--- Task description ---
Look for the string "manera" in the material below. Copy every line where you find it.

*** Dataset Section Begins ***

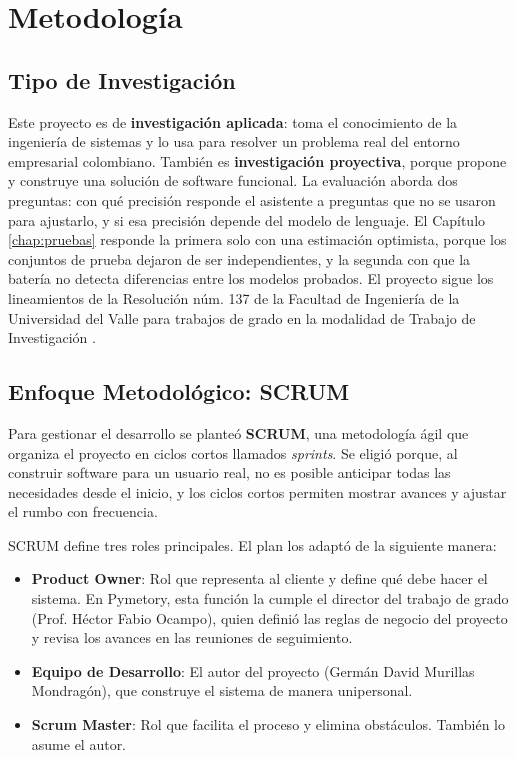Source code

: 
\section{Metodología}

\subsection{Tipo de Investigación}

Este proyecto es de \textbf{investigación aplicada}: toma el conocimiento de la ingeniería de sistemas y lo usa para resolver un problema real del entorno empresarial colombiano. También es \textbf{investigación proyectiva}, porque propone y construye una solución de software funcional. La evaluación aborda dos preguntas: con qué precisión responde el asistente a preguntas que no se usaron para ajustarlo, y si esa precisión depende del modelo de lenguaje. El Capítulo \ref{chap:pruebas} responde la primera solo con una estimación optimista, porque los conjuntos de prueba dejaron de ser independientes, y la segunda con que la batería no detecta diferencias entre los modelos probados. El proyecto sigue los lineamientos de la Resolución núm. 137 de la Facultad de Ingeniería de la Universidad del Valle para trabajos de grado en la modalidad de Trabajo de Investigación \cite{univalle_resolucion137}.

\subsection{Enfoque Metodológico: SCRUM}

Para gestionar el desarrollo se planteó \textbf{SCRUM}, una metodología ágil que organiza el proyecto en ciclos cortos llamados \textit{sprints}. Se eligió porque, al construir software para un usuario real, no es posible anticipar todas las necesidades desde el inicio, y los ciclos cortos permiten mostrar avances y ajustar el rumbo con frecuencia.

SCRUM define tres roles principales. El plan los adaptó de la siguiente manera:

\begin{itemize}
    \item \textbf{Product Owner}: Rol que representa al cliente y define qué debe hacer el sistema. En Pymetory, esta función la cumple el director del trabajo de grado (Prof. Héctor Fabio Ocampo), quien definió las reglas de negocio del proyecto y revisa los avances en las reuniones de seguimiento.
    \item \textbf{Equipo de Desarrollo}: El autor del proyecto (Germán David Murillas Mondragón), que construye el sistema de manera unipersonal.
    \item \textbf{Scrum Master}: Rol que facilita el proceso y elimina obstáculos. También lo asume el autor.
\end{itemize}

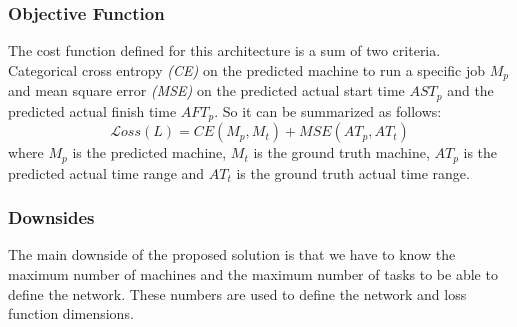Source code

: \subsubsection{Objective Function}
The cost function defined for this architecture is a sum of two criteria. Categorical cross entropy \emph{(CE)} on the predicted machine to run a specific job $M_p$ and mean square error \emph{(MSE)} on the predicted actual start time $AST_p$ and the predicted actual finish time $AFT_p$. So it can be summarized as follows:
\begin{equation}
\mathcal Loss(L) = CE(M_p, M_t) + MSE(AT_p, AT_t) \label{eq:l}
\end{equation}
where $M_p$ is the predicted machine, $M_t$ is the ground truth machine, $AT_p$ is the predicted actual time range and $AT_t$ is the ground truth actual time range. \\

\subsubsection{Downsides}
The main downside of the proposed solution is that we have to know the maximum number of machines and the maximum number of tasks to be able to define the network. These numbers are used to define the network and loss function dimensions.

*** Dataset Section Ends ***

--- Expected answer ---
SCRUM define tres roles principales. El plan los adaptó de la siguiente manera:
    \item \textbf{Equipo de Desarrollo}: El autor del proyecto (Germán David Murillas Mondragón), que construye el sistema de manera unipersonal.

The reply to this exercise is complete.